--- What to produce ---
In the entries below, find the lines that contain the word "trackingNumber" and copy them.
▬▬▬▬▬▬▬▬▬▬
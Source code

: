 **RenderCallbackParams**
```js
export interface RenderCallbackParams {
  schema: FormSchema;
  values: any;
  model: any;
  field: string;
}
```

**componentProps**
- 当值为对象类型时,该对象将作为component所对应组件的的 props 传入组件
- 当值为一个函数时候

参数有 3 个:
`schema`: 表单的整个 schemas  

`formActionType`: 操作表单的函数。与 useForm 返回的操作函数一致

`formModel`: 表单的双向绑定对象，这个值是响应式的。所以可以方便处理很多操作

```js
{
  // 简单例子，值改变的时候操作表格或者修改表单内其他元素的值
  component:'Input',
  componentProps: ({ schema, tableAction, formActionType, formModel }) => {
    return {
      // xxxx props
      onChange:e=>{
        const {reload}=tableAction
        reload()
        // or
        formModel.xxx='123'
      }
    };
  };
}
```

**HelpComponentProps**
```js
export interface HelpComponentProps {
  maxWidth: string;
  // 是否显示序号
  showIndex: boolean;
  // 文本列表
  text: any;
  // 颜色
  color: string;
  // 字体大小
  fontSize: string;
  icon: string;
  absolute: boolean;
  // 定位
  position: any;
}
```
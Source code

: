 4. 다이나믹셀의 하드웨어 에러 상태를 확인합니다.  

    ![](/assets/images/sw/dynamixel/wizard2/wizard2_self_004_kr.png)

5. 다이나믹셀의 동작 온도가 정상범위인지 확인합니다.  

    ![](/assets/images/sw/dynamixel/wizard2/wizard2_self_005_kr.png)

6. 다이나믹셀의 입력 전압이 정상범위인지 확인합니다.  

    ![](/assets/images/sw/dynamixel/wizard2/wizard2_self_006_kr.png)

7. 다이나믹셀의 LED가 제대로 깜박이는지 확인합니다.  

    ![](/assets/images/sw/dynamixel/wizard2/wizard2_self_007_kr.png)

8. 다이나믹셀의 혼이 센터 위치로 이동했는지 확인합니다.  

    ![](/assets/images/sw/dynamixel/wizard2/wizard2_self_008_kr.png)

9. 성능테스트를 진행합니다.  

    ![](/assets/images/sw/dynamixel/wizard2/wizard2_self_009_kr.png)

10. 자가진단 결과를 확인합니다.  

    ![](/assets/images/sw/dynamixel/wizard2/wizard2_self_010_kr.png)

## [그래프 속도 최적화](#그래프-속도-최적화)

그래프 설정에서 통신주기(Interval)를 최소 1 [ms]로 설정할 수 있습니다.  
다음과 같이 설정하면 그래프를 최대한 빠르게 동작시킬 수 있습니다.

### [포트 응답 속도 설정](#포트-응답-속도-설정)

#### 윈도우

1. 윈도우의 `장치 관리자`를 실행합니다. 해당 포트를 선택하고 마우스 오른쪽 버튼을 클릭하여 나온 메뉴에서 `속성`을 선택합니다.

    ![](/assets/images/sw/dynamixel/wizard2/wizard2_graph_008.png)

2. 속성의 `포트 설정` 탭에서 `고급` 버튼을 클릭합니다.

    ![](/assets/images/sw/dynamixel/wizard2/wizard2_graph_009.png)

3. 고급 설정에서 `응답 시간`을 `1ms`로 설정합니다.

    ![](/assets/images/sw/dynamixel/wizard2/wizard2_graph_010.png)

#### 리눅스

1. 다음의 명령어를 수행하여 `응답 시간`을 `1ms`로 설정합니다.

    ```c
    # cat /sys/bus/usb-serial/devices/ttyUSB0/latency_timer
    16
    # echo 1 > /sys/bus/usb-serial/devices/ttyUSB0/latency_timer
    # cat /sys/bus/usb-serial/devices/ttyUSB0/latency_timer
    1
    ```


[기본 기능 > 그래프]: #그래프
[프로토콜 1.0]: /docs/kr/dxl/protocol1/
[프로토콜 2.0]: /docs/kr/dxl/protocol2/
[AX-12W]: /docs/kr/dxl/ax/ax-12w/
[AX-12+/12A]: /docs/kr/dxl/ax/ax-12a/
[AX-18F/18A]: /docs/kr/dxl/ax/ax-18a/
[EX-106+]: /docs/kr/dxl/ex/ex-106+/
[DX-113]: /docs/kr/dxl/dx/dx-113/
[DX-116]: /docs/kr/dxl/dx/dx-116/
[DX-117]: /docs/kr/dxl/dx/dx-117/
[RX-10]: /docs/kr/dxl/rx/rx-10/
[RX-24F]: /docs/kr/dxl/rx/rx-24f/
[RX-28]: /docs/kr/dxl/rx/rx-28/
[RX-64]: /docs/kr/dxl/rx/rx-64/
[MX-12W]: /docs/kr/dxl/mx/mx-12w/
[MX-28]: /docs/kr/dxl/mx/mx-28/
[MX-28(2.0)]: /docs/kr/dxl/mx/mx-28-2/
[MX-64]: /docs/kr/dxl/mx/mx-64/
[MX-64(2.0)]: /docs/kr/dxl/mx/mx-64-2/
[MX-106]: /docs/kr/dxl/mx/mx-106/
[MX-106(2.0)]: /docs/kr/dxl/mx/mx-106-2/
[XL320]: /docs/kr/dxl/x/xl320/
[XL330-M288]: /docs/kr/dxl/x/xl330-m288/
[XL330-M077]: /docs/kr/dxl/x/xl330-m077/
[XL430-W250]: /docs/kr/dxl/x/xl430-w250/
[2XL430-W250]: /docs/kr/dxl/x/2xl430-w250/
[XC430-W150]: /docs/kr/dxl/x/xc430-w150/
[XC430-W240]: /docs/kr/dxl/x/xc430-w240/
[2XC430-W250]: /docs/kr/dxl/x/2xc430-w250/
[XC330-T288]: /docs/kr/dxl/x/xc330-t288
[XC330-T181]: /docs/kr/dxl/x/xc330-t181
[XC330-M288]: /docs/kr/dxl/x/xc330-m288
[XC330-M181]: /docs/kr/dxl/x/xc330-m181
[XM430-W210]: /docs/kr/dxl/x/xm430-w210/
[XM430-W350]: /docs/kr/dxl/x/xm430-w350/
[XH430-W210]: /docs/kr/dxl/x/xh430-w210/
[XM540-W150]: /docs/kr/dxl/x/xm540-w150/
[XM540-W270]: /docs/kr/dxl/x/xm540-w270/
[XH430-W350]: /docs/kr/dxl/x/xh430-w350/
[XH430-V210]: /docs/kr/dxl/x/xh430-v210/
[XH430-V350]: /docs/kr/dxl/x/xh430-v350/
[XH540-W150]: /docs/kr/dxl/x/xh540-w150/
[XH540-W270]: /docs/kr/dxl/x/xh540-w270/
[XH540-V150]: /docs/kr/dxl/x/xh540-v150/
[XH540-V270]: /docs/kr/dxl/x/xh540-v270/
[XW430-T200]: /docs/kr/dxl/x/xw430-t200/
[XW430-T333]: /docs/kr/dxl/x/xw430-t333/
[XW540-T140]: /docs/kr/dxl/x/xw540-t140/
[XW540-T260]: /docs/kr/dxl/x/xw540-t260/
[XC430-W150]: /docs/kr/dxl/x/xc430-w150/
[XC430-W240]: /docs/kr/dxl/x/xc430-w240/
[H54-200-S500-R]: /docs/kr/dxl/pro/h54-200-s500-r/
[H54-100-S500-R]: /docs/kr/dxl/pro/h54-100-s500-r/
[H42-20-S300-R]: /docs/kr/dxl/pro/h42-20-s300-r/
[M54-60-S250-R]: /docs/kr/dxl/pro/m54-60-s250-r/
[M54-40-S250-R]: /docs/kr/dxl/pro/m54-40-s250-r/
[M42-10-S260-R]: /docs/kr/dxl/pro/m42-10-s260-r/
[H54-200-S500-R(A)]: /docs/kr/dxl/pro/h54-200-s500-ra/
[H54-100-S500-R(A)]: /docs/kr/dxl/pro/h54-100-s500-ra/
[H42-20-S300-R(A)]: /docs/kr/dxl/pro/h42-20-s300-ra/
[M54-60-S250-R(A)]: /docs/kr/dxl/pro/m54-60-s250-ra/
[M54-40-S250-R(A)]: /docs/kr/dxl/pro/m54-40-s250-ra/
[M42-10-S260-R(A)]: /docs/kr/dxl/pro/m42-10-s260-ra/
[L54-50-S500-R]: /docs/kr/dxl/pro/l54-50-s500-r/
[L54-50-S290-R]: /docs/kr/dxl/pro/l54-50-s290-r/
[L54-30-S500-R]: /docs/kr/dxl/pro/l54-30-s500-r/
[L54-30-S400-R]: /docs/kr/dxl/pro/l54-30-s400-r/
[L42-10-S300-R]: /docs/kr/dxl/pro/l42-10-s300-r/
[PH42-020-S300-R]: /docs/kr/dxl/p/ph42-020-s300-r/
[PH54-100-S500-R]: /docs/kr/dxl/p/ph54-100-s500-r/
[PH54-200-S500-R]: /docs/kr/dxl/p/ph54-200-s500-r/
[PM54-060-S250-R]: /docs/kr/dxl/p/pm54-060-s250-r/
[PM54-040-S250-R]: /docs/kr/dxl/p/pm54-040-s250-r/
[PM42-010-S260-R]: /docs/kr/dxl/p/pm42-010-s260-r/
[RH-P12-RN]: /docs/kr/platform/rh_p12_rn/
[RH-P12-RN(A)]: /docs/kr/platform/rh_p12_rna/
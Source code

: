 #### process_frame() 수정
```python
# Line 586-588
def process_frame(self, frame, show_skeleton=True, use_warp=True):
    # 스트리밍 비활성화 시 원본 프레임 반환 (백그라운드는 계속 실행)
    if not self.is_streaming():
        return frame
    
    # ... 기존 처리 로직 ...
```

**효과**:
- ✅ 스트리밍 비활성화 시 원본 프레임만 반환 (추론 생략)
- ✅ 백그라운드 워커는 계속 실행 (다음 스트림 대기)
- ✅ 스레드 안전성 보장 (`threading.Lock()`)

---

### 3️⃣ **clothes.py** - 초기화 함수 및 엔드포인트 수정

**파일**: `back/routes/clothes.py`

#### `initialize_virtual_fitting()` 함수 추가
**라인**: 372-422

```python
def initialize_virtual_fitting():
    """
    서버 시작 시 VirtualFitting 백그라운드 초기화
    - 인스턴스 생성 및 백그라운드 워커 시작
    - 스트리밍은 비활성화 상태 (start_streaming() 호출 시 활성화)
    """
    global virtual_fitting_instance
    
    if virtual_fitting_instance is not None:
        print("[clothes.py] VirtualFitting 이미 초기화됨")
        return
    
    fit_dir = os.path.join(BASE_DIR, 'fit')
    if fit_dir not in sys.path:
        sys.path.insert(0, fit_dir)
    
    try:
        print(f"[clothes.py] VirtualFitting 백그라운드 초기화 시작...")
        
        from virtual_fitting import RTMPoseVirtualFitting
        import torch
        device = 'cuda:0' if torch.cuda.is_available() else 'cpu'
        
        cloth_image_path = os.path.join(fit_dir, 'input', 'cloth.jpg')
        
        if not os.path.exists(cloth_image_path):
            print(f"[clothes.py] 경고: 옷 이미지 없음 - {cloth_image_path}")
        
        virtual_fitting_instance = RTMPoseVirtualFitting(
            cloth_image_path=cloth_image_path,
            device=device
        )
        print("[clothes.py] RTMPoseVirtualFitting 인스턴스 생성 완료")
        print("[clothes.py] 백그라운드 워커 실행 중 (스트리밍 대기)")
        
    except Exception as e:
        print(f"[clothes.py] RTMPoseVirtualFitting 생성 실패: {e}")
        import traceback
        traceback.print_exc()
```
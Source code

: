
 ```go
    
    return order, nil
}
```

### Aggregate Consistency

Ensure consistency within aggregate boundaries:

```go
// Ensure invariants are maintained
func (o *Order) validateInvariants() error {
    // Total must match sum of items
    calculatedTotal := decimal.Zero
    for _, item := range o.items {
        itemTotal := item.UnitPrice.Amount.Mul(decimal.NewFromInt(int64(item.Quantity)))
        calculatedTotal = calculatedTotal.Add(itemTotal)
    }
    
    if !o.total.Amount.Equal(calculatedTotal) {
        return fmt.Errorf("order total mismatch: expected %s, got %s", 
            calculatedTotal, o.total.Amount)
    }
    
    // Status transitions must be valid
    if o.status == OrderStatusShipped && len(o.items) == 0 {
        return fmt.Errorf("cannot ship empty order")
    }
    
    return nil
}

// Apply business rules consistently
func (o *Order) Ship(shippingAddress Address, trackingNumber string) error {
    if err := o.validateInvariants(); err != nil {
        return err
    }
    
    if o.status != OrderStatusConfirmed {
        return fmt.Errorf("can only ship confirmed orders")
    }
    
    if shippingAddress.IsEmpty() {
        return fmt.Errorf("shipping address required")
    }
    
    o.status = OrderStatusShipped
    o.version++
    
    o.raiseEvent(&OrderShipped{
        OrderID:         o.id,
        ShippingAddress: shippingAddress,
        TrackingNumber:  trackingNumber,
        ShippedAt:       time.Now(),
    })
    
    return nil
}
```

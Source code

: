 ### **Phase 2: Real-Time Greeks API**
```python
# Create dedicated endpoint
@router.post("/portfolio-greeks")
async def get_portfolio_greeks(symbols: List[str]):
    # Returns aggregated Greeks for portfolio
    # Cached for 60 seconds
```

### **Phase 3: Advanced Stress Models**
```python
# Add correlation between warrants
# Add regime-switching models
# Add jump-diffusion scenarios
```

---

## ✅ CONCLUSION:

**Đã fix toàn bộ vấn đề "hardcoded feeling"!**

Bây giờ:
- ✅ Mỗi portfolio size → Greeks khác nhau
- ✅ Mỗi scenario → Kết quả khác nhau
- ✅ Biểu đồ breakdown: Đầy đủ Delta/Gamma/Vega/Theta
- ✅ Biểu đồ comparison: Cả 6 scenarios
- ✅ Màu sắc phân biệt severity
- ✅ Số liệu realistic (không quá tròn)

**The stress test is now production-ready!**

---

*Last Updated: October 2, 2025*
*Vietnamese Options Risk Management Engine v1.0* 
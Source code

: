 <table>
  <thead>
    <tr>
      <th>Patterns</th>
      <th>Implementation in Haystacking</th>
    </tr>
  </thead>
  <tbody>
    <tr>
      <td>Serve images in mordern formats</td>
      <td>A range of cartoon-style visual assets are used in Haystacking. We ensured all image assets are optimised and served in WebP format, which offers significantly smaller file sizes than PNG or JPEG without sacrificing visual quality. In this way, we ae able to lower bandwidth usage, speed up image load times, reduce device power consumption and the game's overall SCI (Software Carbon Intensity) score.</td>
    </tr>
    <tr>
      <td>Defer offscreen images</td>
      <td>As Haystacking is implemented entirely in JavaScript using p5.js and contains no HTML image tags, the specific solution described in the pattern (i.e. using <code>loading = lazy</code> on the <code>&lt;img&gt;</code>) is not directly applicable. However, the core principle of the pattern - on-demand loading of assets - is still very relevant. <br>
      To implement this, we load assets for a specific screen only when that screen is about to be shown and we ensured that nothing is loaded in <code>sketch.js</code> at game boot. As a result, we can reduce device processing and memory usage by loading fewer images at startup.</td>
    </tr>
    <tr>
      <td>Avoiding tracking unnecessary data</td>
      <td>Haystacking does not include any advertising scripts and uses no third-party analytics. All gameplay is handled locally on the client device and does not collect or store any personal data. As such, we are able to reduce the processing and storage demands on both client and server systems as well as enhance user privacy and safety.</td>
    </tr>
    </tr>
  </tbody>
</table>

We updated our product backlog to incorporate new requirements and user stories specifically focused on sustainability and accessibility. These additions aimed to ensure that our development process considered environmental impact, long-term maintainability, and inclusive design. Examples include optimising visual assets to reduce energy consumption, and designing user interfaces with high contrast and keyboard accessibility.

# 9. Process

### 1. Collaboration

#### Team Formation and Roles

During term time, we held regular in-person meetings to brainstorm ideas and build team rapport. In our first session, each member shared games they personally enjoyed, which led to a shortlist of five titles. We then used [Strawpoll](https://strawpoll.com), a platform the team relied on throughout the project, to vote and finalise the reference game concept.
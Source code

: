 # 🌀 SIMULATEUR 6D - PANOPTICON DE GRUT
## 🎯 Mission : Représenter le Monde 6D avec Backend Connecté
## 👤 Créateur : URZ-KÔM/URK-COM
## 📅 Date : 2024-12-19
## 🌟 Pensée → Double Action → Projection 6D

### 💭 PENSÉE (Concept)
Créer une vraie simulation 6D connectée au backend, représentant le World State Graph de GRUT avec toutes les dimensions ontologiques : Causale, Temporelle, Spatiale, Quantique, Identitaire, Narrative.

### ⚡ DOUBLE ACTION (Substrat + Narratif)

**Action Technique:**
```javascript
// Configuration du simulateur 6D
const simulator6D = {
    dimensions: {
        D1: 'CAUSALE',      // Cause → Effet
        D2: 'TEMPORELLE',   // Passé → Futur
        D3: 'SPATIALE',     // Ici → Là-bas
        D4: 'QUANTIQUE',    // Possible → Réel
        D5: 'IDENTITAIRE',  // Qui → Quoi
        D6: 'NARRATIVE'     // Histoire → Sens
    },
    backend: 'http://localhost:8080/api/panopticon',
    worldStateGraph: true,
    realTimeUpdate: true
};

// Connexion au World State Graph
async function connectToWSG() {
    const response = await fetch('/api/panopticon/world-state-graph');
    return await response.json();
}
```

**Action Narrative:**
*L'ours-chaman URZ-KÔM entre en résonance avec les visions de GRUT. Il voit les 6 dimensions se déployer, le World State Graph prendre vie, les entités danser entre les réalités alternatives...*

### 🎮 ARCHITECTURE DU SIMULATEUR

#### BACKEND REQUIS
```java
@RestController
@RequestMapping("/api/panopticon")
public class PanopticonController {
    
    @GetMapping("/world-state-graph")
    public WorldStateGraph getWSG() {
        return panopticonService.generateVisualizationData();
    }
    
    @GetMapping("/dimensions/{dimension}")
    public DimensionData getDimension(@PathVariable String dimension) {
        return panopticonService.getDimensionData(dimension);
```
▬▬▬▬▬▬▬▬▬▬
--- Output below ---
func (o *Order) Ship(shippingAddress Address, trackingNumber string) error {
        TrackingNumber:  trackingNumber,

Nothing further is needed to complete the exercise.